65% of U.S. adults say the way the president is elected should be changed so that the winner of the popular vote nationwide wins the presidency.
Pure popular vote = only large population centers matter because most of the people live there, meaning politicians can safely ignore rural areas that provide all of the food to the cities because they don’t matter votes-wise. Terrible idea for a large country that doesn’t (net) import its food. This also ignores the fact that stupid, easily manipulated people are also allowed to vote.
Electoral college = rural areas have a disproportionately large voice as they should, but large cities are now neglected. Rural votes are also easily influenced by bad actors, like how China is trying to buy African votes to have a bigger say in the UN.
Except nowhere is homogeneous. There are red voters that live in cities and there are blue voters that live in small farming towns. Right now they don’t have a voice because they are separated into districts that are overwhelmingly red or blue
but get rid if the College and now suddenly your vote is worth just as much as your neighbors, regardless of where you live.
politicians can safely ignore rural areas that provide all of the food to the cities because they don’t matter votes-wise
They already do. Politicians only focus on swing states, and the cities within those swing states.
They may on occasion visit rural areas, but 9 times out of 10 they are in a city when they are campaigning.
All votes should count equally. Anything less is bullshit.
This could be either a fake or a real ad by those people. It is amazing how hard it is to distinguish parody and real news theses days.
UPDATE: For some unknown reasons, this comment appeared under the wrong article. I’ve seen the “Electoral College” article, but didn’t even open it, so this is not even a case of “postet in the wrong window” or so.
What? Seriously, what? What are you talking about? Who is “they,” the Pew Research Center?
For unknown reasons, my reply appeared under the wrong article. So no, there is no connection of what I said to the topic of “Electoral College”.
The electoral college is good because it stops mob rule from taking over America and doing tyrannies against the minority of wealthy entrepreneurs.

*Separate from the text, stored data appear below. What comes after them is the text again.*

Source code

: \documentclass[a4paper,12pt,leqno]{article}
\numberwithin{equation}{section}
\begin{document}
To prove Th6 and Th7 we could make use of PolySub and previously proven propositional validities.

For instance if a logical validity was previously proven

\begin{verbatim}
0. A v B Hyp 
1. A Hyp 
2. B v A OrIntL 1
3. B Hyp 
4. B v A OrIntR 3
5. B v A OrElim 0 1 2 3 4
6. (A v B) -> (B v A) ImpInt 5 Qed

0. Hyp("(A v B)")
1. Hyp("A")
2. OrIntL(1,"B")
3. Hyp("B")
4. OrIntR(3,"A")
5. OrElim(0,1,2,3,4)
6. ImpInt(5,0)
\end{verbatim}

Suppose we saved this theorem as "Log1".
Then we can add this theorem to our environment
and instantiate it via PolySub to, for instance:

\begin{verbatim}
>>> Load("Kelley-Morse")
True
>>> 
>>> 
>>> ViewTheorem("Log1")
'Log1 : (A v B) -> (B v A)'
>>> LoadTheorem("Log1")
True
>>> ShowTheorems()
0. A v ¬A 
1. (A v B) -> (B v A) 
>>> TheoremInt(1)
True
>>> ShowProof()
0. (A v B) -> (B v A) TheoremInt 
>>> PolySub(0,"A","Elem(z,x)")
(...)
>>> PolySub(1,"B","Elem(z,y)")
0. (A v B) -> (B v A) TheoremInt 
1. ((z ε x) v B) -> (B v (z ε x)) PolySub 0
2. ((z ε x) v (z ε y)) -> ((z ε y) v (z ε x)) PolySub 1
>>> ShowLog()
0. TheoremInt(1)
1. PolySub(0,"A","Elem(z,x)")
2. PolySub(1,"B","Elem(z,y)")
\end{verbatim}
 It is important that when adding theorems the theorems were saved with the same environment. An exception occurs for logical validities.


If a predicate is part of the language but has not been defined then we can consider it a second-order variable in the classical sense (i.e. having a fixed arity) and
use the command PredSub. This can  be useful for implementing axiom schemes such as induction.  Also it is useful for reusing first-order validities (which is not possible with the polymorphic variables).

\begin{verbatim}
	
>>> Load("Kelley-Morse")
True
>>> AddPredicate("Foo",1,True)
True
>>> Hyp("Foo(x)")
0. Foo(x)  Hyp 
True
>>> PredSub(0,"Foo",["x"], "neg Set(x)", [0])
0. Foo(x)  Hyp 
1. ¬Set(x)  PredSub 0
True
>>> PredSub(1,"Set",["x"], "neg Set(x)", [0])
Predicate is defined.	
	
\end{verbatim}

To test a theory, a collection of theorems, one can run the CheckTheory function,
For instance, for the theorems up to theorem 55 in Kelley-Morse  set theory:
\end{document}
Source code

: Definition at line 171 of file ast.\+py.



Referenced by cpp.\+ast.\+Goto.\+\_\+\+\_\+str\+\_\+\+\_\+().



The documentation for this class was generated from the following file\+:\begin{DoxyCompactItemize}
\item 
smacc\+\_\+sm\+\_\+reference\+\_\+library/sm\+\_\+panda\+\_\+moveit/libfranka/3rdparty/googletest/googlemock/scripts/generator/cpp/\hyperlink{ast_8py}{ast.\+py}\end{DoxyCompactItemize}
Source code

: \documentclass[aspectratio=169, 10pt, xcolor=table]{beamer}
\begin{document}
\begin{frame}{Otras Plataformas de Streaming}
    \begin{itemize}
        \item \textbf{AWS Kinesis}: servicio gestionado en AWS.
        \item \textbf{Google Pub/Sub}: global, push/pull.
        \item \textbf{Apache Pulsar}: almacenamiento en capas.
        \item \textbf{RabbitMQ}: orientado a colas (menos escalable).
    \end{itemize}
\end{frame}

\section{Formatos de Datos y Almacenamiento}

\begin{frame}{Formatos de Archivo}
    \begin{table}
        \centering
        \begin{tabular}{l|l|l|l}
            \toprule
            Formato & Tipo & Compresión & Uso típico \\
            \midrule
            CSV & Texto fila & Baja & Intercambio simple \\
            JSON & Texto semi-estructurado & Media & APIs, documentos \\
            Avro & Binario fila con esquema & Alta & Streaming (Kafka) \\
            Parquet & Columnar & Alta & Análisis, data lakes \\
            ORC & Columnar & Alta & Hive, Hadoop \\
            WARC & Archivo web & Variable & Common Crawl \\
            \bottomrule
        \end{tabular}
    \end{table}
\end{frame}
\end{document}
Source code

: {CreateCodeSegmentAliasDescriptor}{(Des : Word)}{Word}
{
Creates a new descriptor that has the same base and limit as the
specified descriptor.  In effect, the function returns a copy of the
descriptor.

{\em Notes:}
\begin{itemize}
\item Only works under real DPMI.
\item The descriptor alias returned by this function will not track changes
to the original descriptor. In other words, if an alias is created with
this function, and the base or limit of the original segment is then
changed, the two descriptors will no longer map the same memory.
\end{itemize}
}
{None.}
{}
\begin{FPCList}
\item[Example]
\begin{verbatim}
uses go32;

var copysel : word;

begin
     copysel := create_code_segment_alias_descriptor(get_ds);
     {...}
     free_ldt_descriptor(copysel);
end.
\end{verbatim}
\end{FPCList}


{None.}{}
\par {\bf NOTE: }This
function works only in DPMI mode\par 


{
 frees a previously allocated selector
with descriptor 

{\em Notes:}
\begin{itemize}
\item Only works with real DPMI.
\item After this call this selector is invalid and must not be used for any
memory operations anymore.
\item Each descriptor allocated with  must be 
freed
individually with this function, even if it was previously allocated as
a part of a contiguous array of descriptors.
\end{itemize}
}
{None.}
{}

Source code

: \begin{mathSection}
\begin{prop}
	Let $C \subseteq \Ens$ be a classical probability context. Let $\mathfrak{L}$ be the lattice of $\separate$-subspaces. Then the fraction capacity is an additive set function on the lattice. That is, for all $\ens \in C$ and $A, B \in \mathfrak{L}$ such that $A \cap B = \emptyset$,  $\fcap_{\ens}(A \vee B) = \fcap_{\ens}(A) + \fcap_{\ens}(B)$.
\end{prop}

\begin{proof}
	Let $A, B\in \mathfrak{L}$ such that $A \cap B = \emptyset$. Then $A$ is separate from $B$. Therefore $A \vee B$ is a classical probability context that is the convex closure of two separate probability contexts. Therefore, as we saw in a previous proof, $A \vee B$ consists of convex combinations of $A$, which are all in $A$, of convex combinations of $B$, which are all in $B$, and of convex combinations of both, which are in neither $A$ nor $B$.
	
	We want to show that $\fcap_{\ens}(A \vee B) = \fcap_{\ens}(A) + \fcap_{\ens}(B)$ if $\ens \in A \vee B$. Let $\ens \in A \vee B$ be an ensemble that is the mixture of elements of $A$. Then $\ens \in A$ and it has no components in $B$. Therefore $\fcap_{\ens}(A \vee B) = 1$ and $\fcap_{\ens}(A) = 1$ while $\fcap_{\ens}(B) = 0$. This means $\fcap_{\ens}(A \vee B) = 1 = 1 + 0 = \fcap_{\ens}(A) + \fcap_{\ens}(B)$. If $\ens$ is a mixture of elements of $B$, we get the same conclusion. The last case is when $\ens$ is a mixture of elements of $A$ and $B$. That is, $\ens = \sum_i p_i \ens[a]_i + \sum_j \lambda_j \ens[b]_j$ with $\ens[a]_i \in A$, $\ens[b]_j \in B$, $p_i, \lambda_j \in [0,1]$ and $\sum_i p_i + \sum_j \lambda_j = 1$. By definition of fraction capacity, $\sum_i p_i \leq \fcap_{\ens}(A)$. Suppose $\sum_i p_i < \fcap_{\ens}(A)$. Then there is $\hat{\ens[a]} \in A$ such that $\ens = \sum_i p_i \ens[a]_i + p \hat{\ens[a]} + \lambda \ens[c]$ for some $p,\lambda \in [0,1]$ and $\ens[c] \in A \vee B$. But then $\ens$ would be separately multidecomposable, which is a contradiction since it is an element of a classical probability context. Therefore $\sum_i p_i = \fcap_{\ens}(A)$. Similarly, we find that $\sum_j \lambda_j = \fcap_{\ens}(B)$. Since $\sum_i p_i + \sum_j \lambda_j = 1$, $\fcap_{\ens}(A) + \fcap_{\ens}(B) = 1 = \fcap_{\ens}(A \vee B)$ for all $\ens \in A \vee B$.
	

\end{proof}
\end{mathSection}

Well of course they do, the electoral college was made specifically so that states with the most population aren’t the ones solely determining the outcome. If you got rid of the EC, the elections would come down to California, Florida, New York, and Texas.
Which ironically, given how Florida and Texas lean, would not “kill the Republican party” as some are claiming here.
You say that it would help Republicans, but the last two times the electoral college went against the popular vote they gave the presidency to Republicans.
I’m not saying it would either help them or hurt them. I think many people totally ignore that fact that if the election rules and law were changed in the United States, then campaign strategies would change too. Both the Democratic and Republican parties have enough resources and power to able to adapt.
there is absolutely no valid argument to do anything that isn’t simply tallying all the votes. because of course that’s how it should work
It makes sense from the perspective of early America, which initially wanted a confederate system.
It doesn’t make sense now that most people consider themselves American first and their state is just the place they currently live.
The EC can work but make it a contest for each electoral vote, and remove the states from the equation entirely. California being safe blue and Texas being safe red don’t matter, each district is counted for one electoral vote, and the states don’t get extra votes anymore.
That just seems like popular vote with extra steps. I’m not sure, but I feel like mathematically there would be no way in which the result of the EC would differ from the popular vote under such a system. I suppose it might still be possible to skew it far enough to shift the outcome using some extreme gerrymandering.
Not a fan of the EC, but this is a bad take imo.
Many democracies don’t have the people directly vote on their leader. Parliamentary systems typically have the people voting for a representative who will then vote for the Prime Minister on their behalf.
Representative Democracy exists for a reason.